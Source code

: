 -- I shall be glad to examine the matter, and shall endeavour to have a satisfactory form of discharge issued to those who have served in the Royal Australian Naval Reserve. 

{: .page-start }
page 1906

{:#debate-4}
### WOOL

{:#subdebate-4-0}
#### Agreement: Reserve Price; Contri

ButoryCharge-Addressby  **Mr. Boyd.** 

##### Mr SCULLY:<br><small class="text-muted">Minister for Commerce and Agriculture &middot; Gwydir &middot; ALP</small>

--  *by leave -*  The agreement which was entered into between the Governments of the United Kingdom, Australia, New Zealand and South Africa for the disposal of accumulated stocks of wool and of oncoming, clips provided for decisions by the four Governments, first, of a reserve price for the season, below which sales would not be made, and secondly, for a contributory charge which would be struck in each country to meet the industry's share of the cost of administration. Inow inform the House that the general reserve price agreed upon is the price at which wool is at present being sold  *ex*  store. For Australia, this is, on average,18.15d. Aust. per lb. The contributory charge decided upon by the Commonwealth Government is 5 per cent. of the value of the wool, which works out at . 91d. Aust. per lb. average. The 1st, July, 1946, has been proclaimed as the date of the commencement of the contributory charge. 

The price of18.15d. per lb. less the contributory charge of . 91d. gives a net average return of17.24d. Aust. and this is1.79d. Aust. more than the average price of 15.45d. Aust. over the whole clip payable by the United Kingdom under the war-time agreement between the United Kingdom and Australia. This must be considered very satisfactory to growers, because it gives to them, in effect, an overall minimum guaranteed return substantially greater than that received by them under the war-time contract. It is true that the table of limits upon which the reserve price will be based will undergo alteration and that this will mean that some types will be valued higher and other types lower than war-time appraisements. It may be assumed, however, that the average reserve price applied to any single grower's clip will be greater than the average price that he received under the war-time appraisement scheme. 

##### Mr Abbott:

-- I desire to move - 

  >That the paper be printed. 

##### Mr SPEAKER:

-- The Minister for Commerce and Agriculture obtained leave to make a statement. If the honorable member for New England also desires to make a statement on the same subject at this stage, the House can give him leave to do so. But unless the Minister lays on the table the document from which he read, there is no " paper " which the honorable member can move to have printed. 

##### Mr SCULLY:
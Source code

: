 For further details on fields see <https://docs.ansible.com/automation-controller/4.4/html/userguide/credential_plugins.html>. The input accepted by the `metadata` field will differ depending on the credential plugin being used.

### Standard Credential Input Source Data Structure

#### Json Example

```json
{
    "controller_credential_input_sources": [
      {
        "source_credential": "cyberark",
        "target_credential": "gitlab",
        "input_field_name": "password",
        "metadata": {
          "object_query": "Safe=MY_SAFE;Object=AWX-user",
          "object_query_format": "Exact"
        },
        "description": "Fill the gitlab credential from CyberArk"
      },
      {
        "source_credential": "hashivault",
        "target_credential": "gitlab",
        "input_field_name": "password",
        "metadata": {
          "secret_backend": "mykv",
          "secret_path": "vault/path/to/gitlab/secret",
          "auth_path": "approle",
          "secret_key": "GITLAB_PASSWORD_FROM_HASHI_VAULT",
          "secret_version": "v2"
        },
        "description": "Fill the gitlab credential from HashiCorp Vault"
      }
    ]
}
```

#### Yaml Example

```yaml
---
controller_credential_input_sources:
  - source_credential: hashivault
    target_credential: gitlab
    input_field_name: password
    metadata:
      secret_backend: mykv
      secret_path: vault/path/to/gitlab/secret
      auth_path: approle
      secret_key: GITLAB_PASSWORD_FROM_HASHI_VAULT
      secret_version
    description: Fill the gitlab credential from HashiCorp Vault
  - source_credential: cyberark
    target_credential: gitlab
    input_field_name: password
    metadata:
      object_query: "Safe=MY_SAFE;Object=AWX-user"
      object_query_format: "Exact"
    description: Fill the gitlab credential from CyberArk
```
=-=-=
**What you are asked to do**
Copy every line of the records, leaving nothing out.

**The answer**
Source code

: -- I shall be glad to examine the matter, and shall endeavour to have a satisfactory form of discharge issued to those who have served in the Royal Australian Naval Reserve. 

{: .page-start }
page 1906

{:#debate-4}
### WOOL

{:#subdebate-4-0}
#### Agreement: Reserve Price; Contri

ButoryCharge-Addressby  **Mr. Boyd.** 

##### Mr SCULLY:<br><small class="text-muted">Minister for Commerce and Agriculture &middot; Gwydir &middot; ALP</small>

--  *by leave -*  The agreement which was entered into between the Governments of the United Kingdom, Australia, New Zealand and South Africa for the disposal of accumulated stocks of wool and of oncoming, clips provided for decisions by the four Governments, first, of a reserve price for the season, below which sales would not be made, and secondly, for a contributory charge which would be struck in each country to meet the industry's share of the cost of administration. Inow inform the House that the general reserve price agreed upon is the price at which wool is at present being sold  *ex*  store. For Australia, this is, on average,18.15d. Aust. per lb. The contributory charge decided upon by the Commonwealth Government is 5 per cent. of the value of the wool, which works out at . 91d. Aust. per lb. average. The 1st, July, 1946, has been proclaimed as the date of the commencement of the contributory charge. 

The price of18.15d. per lb. less the contributory charge of . 91d. gives a net average return of17.24d. Aust. and this is1.79d. Aust. more than the average price of 15.45d. Aust. over the whole clip payable by the United Kingdom under the war-time agreement between the United Kingdom and Australia. This must be considered very satisfactory to growers, because it gives to them, in effect, an overall minimum guaranteed return substantially greater than that received by them under the war-time contract. It is true that the table of limits upon which the reserve price will be based will undergo alteration and that this will mean that some types will be valued higher and other types lower than war-time appraisements. It may be assumed, however, that the average reserve price applied to any single grower's clip will be greater than the average price that he received under the war-time appraisement scheme. 

##### Mr Abbott:

-- I desire to move - 

  >That the paper be printed. 

##### Mr SPEAKER:

-- The Minister for Commerce and Agriculture obtained leave to make a statement. If the honorable member for New England also desires to make a statement on the same subject at this stage, the House can give him leave to do so. But unless the Minister lays on the table the document from which he read, there is no " paper " which the honorable member can move to have printed. 

##### Mr SCULLY:
Source code

: For further details on fields see <https://docs.ansible.com/automation-controller/4.4/html/userguide/credential_plugins.html>. The input accepted by the `metadata` field will differ depending on the credential plugin being used.

### Standard Credential Input Source Data Structure

#### Json Example

```json
{
    "controller_credential_input_sources": [
      {
        "source_credential": "cyberark",
        "target_credential": "gitlab",
        "input_field_name": "password",
        "metadata": {
          "object_query": "Safe=MY_SAFE;Object=AWX-user",
          "object_query_format": "Exact"
        },
        "description": "Fill the gitlab credential from CyberArk"
      },
      {
        "source_credential": "hashivault",
        "target_credential": "gitlab",
        "input_field_name": "password",
        "metadata": {
          "secret_backend": "mykv",
          "secret_path": "vault/path/to/gitlab/secret",
          "auth_path": "approle",
          "secret_key": "GITLAB_PASSWORD_FROM_HASHI_VAULT",
          "secret_version": "v2"
        },
        "description": "Fill the gitlab credential from HashiCorp Vault"
      }
    ]
}
```

#### Yaml Example

```yaml
---
controller_credential_input_sources:
  - source_credential: hashivault
    target_credential: gitlab
    input_field_name: password
    metadata:
      secret_backend: mykv
      secret_path: vault/path/to/gitlab/secret
      auth_path: approle
      secret_key: GITLAB_PASSWORD_FROM_HASHI_VAULT
      secret_version
    description: Fill the gitlab credential from HashiCorp Vault
  - source_credential: cyberark
    target_credential: gitlab
    input_field_name: password
    metadata:
      object_query: "Safe=MY_SAFE;Object=AWX-user"
      object_query_format: "Exact"
    description: Fill the gitlab credential from CyberArk
```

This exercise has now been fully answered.